Concert Review: Henrique Eisenmann and Ehud Ettun at the 1900 Building













Members of an audience of about 70 laughed as if Henrique Eisenmann had delivered the punchline of an implausible joke when the pianist explained that he and bassist Ehud Ettun were performing Israeli jazz at the 1900 Building on Saturday, July 7.  There was nothing comical about the exquisite 90-minute performance by the Brazilian born, New York based Eisenmann and the Israeli bassist Ettun.  Although I paid $25 to enter, the recital had all the trappings of a private event.

In addition to resonant echoes of Ettun’s home in Jerusalem, the show included impeccable interpretations of material by the Brazilian icons Milton Nascimento and Hermeto Pascoal and the American bassist Steve Swallow.  Eisenmann also attempted to translate the sound of the African mbira to piano on the percussive “Afro-Latidos.”  The show included two demonstrations of what is either a nifty parlor trick or the inception of a vital new genre when Eisenmann added composed melodies to recordings of poems recited by a Peruvian child and an Israeli poet.

Gasps of horror filled the room when Eisenmann disclosed that he’d spent much of the past year battling cancer.  He indicated that he was optimistic about the outcome.  His family, friends and the extended jazz community need him.  Liberated from the mandate to perpetually swing, he and Ettun are forging vital new sounds. 

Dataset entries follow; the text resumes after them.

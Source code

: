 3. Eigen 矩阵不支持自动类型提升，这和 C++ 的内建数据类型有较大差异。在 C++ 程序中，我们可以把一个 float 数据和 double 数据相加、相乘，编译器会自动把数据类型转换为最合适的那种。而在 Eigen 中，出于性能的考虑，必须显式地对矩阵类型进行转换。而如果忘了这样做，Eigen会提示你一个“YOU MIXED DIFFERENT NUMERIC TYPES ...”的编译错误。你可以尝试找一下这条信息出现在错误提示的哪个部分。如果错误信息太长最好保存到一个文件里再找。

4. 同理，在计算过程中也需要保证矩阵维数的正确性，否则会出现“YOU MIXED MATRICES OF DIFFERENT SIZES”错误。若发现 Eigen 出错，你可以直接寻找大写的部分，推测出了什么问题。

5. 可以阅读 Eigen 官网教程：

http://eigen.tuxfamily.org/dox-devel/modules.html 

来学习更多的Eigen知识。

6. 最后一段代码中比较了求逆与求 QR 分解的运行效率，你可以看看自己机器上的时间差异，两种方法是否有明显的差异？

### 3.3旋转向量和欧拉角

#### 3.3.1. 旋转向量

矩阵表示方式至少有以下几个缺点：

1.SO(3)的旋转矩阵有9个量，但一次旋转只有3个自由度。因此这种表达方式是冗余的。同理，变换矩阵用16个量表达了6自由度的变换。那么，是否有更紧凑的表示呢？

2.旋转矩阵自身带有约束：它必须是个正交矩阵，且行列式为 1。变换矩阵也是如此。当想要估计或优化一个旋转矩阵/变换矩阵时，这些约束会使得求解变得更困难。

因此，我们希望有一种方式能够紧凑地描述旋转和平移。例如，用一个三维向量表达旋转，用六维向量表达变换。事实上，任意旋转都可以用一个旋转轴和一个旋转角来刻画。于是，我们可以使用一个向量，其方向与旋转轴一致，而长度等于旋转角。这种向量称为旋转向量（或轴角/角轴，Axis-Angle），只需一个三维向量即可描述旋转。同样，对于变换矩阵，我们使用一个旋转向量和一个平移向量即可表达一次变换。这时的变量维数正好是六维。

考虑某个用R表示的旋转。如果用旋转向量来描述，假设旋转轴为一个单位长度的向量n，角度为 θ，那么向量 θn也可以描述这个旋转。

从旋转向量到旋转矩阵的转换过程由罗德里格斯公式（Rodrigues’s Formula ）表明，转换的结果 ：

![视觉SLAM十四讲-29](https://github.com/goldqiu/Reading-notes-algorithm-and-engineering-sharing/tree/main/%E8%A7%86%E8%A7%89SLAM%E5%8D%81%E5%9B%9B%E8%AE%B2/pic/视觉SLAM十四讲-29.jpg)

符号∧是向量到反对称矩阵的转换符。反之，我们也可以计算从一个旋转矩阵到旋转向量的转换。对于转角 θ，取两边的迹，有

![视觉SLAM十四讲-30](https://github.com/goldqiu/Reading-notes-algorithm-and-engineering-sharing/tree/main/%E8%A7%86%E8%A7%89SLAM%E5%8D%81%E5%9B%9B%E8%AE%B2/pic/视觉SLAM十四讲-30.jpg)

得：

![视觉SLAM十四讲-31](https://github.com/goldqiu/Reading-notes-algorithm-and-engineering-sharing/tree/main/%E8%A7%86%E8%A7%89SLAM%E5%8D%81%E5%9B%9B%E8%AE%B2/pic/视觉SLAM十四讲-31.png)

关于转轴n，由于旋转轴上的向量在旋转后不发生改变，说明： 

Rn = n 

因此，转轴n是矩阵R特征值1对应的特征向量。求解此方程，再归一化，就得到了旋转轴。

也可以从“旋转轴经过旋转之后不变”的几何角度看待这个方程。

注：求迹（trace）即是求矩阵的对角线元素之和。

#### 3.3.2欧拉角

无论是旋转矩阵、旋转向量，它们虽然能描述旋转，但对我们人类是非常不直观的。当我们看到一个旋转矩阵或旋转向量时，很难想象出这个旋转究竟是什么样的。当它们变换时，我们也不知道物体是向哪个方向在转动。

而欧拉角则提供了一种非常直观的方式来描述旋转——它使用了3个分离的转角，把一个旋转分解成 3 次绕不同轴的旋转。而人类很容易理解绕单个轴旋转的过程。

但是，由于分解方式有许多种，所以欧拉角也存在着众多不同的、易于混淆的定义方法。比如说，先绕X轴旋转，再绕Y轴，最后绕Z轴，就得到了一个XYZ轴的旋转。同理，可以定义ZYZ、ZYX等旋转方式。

Aside from three people I recognized as regulars at Kansas City jazz performances, no one in the room probably had any way of knowing that Israeli jazz is- as Eisenmann put it after the concept was openly mocked- “a thing.”  In fact, my favorite performances of improvised music in 2018 have been rendered by a group led by the Israeli clarinetist Anat Cohen at the Gem Theater (Plastic Sax review), a quartet fronted by the Israeli pianist Uriel Hermann at Black Dolphin
(Plastic Sax review), and now, Henrique Eisenmann and Ehud Ettun at the 1900 Building.